T cell receptor (TCR) engagement opens Ca 2+ release-activated Ca 2+ (CRAC) channels and triggers formation of an immune synapse between T cells and antigen-presenting cells. At the synapse, actin reorganizes into a concentric lamellipod and lamella with retrograde actin flow that helps regulate the intensity and duration of TCR signaling. We find that Ca 2+ influx is required to drive actin organization and dynamics at the synapse. Calcium acts by promoting actin depolymerization and localizing actin polymerization and the actin nucleation promotion factor WAVE2 to the periphery of the lamellipod while suppressing polymerization elsewhere. Ca 2+-dependent retrograde actin flow corrals ER tubule extensions and STIM1/Orai1 complexes to the synapse center, creating a self-organizing process for CRAC channel localization. Our results demonstrate a new role for Ca 2+ as a critical regulator of actin organization and dynamics at the synapse, and reveal potential feedback loops through which Ca 2+ influx may modulate TCR signaling.

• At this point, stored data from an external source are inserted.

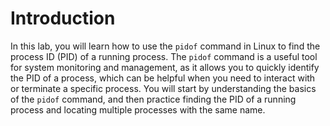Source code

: # Introduction

In this lab, you will learn how to use the `pidof` command in Linux to find the process ID (PID) of a running process. The `pidof` command is a useful tool for system monitoring and management, as it allows you to quickly identify the PID of a process, which can be helpful when you need to interact with or terminate a specific process. You will start by understanding the basics of the `pidof` command, and then practice finding the PID of a running process and locating multiple processes with the same name.

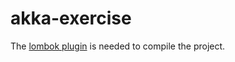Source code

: # akka-exercise
The [lombok plugin](https://plugins.jetbrains.com/plugin/6317-lombok-plugin) is needed to compile the project.
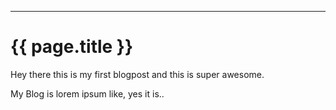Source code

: ---
# {{ page.title }}

Hey there this is my first blogpost and this is super awesome.

My Blog is lorem ipsum like, yes it is..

An effective immune response requires the immune system to rapidly recognize and respond to foreign invaders. Immune cells known as T cells recognize infection through a protein on their surface known as the T cell receptor. The T cell receptor binds to foreign proteins displayed on the surface of other cells. This interaction initiates a chain of events, including the opening of calcium channels embedded in the T cell membrane known as CRAC channels, which allows calcium ions to flow into the cell. These events ultimately lead to the activation of the T cell, enabling it to mount an immune response against the foreign invader.
As part of the activation process, the T cell spreads over the surface of the cell that is displaying foreign proteins to form an extensive interface known as an immune synapse. The movement of the T cell's internal skeleton (the cytoskeleton) is crucial for the formation and function of the synapse. Actin filaments, a key component of the cytoskeleton, flow from the edge of the synapse toward the center; these rearrangements of the actin cytoskeleton help to transport clusters of T cell receptors to the center of the synapse and enable the T cell receptors to transmit signals that lead to the T cell being activated. It is not entirely clear how the binding of T cell receptors to foreign proteins drives the actin rearrangements, but there is indirect evidence suggesting that calcium ions may be involved.
Hartzell et al. have now investigated the interactions between calcium and the actin cytoskeleton at the immune synapse in human T cells. T cells were placed on glass so that they formed immune synapse-like connections with the surface, and actin movements at the synapse were visualized using a specialized type of fluorescence microscopy. When calcium ions were prevented from entering the T cell, the movement of actin stopped almost entirely. Thus, the flow of calcium ions into the T cell through CRAC channels is essential for driving the actin movements that underlie immune synapse development and T cell activation.
In further experiments, Hartzell et al. tracked the movements of CRAC channels and actin at the synapse and found that actin filaments create a constricting “corral” that concentrates CRAC channels in the center of the synapse. Thus, by driving cytoskeleton movement, calcium ions also help to organize calcium channels at the immune synapse. Future work will focus on identifying the actin remodeling proteins that enable calcium ions to control this process.